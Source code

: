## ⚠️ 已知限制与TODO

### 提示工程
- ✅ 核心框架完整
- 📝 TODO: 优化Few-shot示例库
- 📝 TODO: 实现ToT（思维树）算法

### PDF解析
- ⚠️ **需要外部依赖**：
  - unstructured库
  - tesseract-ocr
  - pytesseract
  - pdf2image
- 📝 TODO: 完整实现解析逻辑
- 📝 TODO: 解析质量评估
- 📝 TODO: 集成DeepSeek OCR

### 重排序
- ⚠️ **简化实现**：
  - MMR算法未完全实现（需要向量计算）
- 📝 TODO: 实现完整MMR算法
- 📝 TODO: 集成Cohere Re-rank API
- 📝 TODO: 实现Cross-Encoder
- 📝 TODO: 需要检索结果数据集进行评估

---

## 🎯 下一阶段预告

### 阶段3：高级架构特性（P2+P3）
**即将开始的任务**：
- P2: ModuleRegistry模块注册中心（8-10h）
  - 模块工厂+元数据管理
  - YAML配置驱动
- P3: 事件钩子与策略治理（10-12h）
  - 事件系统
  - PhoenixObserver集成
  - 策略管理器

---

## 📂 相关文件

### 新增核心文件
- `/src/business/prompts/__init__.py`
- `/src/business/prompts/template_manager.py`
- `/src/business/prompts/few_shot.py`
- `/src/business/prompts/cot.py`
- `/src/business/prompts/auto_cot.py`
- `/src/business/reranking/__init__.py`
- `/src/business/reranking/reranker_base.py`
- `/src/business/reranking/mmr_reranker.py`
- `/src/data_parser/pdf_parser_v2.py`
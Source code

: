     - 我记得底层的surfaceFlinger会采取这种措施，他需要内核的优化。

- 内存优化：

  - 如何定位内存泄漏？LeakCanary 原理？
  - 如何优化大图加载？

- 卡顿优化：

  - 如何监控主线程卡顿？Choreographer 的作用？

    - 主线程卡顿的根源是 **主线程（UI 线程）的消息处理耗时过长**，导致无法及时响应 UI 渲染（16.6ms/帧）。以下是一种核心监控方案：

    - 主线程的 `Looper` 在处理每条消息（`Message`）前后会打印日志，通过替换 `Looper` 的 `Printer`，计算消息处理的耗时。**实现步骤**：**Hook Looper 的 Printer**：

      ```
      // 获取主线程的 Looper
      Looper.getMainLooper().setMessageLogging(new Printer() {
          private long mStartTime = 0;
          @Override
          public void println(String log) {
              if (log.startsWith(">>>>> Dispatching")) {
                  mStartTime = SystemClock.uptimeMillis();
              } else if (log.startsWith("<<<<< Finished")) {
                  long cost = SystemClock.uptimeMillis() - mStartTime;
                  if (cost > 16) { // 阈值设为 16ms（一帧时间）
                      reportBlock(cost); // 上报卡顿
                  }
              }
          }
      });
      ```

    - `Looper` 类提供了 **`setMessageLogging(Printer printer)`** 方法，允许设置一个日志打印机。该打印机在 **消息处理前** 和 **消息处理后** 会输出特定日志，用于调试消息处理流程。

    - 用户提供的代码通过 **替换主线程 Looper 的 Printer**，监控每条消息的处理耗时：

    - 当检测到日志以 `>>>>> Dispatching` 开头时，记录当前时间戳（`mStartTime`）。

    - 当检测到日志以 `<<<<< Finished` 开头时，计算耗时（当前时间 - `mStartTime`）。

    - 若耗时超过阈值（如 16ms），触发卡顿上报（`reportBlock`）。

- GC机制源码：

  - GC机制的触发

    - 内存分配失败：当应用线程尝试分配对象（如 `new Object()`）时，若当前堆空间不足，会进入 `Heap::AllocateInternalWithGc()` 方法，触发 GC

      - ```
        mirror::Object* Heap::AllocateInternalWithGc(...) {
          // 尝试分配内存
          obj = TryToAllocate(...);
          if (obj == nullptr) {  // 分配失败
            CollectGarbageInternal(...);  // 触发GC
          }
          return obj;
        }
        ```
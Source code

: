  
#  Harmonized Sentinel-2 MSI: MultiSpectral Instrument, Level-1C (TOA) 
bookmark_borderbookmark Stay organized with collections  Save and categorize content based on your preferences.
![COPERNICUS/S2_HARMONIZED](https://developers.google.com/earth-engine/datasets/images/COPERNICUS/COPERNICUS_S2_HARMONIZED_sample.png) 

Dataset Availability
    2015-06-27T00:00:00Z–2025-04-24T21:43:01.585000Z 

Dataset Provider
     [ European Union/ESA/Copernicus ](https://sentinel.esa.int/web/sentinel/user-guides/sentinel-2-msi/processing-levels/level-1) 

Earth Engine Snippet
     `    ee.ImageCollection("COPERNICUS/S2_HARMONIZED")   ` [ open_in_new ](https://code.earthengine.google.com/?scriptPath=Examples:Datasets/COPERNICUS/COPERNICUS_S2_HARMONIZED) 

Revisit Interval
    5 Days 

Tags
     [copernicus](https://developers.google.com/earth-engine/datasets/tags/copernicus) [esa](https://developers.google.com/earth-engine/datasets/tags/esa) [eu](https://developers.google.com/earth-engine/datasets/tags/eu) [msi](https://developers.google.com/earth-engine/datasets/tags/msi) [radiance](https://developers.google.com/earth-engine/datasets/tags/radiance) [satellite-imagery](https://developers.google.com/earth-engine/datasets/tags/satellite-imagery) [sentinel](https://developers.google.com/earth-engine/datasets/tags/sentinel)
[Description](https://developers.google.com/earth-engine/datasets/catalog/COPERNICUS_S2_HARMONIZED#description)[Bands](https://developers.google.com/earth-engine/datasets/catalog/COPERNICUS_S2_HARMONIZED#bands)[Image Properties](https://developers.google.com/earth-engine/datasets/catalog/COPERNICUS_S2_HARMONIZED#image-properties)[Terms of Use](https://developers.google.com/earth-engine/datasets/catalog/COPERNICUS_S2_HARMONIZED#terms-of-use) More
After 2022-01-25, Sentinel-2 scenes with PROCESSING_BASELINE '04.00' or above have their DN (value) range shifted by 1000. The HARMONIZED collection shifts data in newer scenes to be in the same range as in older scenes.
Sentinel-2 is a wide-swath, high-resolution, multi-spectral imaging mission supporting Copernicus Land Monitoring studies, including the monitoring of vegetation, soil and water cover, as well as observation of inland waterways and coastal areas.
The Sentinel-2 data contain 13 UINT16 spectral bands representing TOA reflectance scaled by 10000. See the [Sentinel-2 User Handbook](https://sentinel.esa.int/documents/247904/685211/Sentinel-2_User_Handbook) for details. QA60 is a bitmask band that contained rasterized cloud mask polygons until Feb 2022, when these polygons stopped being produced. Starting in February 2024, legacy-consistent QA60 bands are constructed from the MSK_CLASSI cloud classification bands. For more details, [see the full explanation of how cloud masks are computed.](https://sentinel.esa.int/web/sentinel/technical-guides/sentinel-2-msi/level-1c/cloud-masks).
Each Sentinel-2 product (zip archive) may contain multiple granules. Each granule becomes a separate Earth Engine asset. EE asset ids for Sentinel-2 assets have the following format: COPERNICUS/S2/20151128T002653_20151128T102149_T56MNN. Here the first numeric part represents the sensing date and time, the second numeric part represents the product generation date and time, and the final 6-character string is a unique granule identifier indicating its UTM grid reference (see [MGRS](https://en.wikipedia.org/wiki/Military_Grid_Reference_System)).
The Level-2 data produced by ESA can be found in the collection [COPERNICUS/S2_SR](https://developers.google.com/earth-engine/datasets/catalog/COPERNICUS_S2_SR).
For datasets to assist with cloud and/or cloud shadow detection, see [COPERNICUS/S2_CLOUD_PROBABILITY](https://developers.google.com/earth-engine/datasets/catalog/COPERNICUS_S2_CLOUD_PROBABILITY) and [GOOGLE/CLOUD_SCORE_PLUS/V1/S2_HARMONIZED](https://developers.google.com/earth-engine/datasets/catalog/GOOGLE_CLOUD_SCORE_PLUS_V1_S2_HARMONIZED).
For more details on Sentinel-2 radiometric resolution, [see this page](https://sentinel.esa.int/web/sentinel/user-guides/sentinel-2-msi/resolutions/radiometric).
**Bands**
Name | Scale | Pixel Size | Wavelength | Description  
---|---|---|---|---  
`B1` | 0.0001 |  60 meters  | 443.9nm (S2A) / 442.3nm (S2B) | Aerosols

→ Work to complete: Exactly repeat the lines running from the top of the listing to the line bearing "- MMR算法未完全实现（需要向量计算）", both of those lines included, and only them.

→ Response for this exercise:
Source code

:## ⚠️ 已知限制与TODO

### 提示工程
- ✅ 核心框架完整
- 📝 TODO: 优化Few-shot示例库
- 📝 TODO: 实现ToT（思维树）算法

### PDF解析
- ⚠️ **需要外部依赖**：
  - unstructured库
  - tesseract-ocr
  - pytesseract
  - pdf2image
- 📝 TODO: 完整实现解析逻辑
- 📝 TODO: 解析质量评估
- 📝 TODO: 集成DeepSeek OCR

### 重排序
- ⚠️ **简化实现**：
  - MMR算法未完全实现（需要向量计算）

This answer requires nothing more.